Carnival says it needs 3 years and a new CEO to recover from its recent accidents
Carnival cruise ship, Carnival Triumph, is seen in this undated handout picture provided by Carnival Cruise Lines.
Carnival Corp. is a cruise company in crisis months after the Carnival Triumph episode caught the world’s attention. The cruise industry was pressured to adopt a passenger bill of rights, Carnival is retrofitting its entire fleet, and now its longtime CEO has given up that role. Definitely not business as usual.
With a jaw-dropping change in the leadership suites at Carnival Corp. announced today, the world’s largest cruise company sees a long, tough road ahead for its flagship Carnival Cruise Lines brand, and Carnival tapped as its new CEO an individual with no operational experience in the cruise industry to lead the turnaround.
The backdrop to the board’s decision to remove Carnival chairman and CEO Micky Arison’s CEO role — a position he’s occupied since 1979 — and to elevate board member Arnold Donald to the CEO slot, is the view officials espoused today that it will take two to three years for Carnival Cruise Lines to execute a recovery.
In its second quarter financial results, Carnival Corp. revealed that the performance of Carnival Cruise Lines, which just completed $115 million in upgrades and fixes to the now-relaunched Carnival Triumph, is lagging that of its other nine brands as a whole.
From the end of March through the rest of 2013, Carnival Cruise Lines’ booking volumes and pricing are below what they were for the same period in 2012, the company stated.
Two to three years if things go right
Arison told analysts today that consultants Carnival hired looked outside the cruise industry to other companies that experienced a similar drop in consumer perception, and found that Carnival Cruise Lines is “tracking the same way.”
Arison, who will give up the CEO post he’s held for 34 years on July 3 and stay on as chairman, said the consultants believe it will take two to three years for the Carnival Cruise Lines brand to recover, and that “assumes we get it right.”
Carnival Cruise Lines, with its 24 ships and passenger capacity of nearly 62,000, is by far Carnival Corp.’s most important brand.
Part of the plan calls for increased marketing spend and enhanced communications with travel agents. On the latter mission, Carnival Corp. recently drafted Bob Dickinson, who retired as Carnival Cruise Lines CEO in 2007, to orchestrate the outreach.
Carnival’s choice of Donald to replace Arison next month in the CEO post is a curious, but not unprecedented, decision.
Donald has served on the Carnival board since 2003 and is therefore very familiar with both Carnival and the cruise industry, but he’s never held a management position in the cruise industry.
Donald said today that he’s honored to lead the team operationally “in its next stage of growth,” but acknowledged that he will have to get more in-depth knowledge about the leadership team and the operation “relatively quickly.”
“We are well-equipped to address over time any challenges facing our industry,” Donald said.

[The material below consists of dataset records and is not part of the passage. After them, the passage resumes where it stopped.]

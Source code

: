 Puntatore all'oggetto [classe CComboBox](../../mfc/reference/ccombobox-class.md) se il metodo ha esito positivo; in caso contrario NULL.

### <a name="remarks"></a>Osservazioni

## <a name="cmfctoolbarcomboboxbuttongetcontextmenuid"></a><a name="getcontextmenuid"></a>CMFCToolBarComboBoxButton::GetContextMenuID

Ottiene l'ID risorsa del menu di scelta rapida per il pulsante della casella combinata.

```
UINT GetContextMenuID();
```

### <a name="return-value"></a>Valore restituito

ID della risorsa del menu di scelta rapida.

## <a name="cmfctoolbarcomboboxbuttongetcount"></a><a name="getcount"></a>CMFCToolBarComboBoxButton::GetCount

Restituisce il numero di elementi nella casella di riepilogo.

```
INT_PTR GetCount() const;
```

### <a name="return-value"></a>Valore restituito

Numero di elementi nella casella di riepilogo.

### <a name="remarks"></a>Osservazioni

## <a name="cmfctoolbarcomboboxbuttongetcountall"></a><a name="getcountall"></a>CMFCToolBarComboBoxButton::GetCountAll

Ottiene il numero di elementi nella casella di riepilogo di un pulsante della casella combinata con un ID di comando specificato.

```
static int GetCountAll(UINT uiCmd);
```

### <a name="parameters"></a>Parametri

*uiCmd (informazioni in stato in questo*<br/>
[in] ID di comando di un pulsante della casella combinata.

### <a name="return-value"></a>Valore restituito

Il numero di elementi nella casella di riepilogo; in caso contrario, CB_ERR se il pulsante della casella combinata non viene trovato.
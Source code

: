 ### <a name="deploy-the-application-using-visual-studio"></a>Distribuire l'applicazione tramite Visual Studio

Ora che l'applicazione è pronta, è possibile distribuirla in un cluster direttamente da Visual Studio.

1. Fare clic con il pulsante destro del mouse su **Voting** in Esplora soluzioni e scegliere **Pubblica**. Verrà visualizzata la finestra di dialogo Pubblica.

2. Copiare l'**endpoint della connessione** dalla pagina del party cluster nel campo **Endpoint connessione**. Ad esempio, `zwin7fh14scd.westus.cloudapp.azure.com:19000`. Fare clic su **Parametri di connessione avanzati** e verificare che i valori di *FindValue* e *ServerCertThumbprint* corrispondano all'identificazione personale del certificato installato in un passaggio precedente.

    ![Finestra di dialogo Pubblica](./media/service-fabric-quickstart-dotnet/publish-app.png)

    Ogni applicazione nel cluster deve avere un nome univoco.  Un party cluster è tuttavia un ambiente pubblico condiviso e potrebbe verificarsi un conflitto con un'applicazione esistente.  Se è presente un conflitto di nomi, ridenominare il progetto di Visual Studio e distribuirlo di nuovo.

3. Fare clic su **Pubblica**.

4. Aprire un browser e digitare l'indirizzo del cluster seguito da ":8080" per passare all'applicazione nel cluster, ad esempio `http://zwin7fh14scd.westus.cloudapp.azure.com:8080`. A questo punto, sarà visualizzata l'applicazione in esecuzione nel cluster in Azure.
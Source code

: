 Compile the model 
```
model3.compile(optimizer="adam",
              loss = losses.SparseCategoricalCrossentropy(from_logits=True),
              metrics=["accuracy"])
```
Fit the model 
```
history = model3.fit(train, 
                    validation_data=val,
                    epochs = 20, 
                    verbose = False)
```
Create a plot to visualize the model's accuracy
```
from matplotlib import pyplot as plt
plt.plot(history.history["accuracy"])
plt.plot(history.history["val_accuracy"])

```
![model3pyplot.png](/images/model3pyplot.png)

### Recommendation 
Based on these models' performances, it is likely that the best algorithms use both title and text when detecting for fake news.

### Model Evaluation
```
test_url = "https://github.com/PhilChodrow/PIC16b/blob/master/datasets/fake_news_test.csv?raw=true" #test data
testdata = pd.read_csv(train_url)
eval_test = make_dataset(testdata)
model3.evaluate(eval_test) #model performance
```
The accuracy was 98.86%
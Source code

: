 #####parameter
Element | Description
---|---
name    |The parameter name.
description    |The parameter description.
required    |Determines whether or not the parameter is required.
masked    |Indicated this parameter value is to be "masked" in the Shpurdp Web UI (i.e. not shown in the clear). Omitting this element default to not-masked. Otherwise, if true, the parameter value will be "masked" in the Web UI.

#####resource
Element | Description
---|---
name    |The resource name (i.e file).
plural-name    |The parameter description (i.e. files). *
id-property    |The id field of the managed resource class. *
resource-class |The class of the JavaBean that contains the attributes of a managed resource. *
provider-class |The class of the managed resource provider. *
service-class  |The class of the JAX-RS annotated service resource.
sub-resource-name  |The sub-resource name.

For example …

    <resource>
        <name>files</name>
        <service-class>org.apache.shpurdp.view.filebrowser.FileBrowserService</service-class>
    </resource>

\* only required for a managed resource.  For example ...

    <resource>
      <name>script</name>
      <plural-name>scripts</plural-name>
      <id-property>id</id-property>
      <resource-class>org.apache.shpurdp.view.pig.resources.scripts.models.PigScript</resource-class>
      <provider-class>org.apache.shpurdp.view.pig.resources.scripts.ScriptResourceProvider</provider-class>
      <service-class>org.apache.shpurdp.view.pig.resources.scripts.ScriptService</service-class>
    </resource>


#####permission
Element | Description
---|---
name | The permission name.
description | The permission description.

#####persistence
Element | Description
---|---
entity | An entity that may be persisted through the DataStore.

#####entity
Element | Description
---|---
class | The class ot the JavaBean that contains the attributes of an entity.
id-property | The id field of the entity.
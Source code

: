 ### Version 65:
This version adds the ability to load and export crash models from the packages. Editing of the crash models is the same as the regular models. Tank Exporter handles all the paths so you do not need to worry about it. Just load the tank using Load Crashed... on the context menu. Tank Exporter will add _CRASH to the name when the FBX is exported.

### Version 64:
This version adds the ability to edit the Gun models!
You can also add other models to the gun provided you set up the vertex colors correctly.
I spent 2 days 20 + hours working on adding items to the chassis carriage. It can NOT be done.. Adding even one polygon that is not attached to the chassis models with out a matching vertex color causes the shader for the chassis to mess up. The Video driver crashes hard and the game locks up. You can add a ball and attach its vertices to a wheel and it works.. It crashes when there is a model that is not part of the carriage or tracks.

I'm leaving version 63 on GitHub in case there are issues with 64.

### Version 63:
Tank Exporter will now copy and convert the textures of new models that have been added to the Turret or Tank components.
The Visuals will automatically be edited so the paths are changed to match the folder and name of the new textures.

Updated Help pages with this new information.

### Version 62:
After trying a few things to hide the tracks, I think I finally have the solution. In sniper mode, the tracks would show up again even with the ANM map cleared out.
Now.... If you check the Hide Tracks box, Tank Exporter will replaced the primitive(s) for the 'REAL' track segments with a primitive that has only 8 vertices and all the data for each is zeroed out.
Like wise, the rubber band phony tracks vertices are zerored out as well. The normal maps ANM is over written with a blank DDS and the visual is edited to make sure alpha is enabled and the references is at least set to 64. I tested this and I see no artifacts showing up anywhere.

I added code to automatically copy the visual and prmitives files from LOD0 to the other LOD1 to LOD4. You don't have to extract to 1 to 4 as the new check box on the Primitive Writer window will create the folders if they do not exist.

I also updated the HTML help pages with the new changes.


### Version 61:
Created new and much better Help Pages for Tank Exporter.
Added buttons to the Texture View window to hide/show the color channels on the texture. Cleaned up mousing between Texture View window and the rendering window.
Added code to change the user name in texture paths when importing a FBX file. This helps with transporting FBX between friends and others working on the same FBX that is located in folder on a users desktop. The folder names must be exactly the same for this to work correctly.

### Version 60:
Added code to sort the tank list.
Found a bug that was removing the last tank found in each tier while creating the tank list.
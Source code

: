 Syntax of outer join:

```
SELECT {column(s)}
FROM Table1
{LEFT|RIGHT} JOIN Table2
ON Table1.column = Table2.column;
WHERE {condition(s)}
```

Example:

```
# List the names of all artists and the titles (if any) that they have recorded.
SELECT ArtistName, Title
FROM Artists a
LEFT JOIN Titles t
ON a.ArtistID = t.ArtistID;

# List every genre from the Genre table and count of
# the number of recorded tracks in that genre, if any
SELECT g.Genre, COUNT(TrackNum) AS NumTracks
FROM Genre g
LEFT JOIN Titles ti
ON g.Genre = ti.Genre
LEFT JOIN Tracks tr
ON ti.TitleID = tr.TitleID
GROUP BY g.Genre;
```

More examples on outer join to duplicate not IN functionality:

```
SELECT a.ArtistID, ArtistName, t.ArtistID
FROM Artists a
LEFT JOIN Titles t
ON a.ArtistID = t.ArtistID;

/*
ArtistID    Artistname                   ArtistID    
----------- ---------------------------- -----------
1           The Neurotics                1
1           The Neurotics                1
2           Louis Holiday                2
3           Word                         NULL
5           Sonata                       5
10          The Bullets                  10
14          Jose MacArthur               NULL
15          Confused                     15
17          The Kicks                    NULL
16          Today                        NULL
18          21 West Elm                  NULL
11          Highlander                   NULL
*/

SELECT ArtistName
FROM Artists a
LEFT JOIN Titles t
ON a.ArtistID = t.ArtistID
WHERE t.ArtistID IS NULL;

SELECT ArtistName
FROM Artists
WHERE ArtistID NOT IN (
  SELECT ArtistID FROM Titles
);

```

Donald currently is a principal of private investment firm AWDPLC LLC, and from 2010 to 2012 served as president and CEO of The Executive Leadership Council, an organization comprised of current and former African-American CEOs.
Donald served as chairman of Merisant Co., which manufactures sweetener products such as Equal, from 2000-2005, and from 1998-2000 Donald was president of agricultural company Monsanto’s nutrition and consumer divisions.
Arison said he personally recommended Donald to become Carnival Corp. CEO, and the pick was unanimously backed by the Carnival board.
No outside search
Although Arison said a transition has long been in the works and splitting the CEO-chairman roles is favored by UK regulatory authorities, he acknowledged that Carnival did not hire consultants to conduct a “full external search.”
There are numerous precedents for companies to hire executives who are outsiders to take a fresh approach and lead a turnaround, and perhaps that’s what Carnival needs.
The world’s largest cruise company clearly is facing challenges from the 2012 Costa Cruises and 2013 Carnival Triumph incidents, respectively, and Carnival Cruise Lines’ predicament won’t be solved by the usual discounting formula.
For his part, Arison said: “I’m not going anywhere,” adding that he plans to stay on as chairman for an extended period.
As far as his future role, Arison said he will do “whatever Arnold needs,” and plans to contribute his extensive knowledge about new-builds, for instance.
Carnival will look to Donald to “run day-to-day,” Arison said.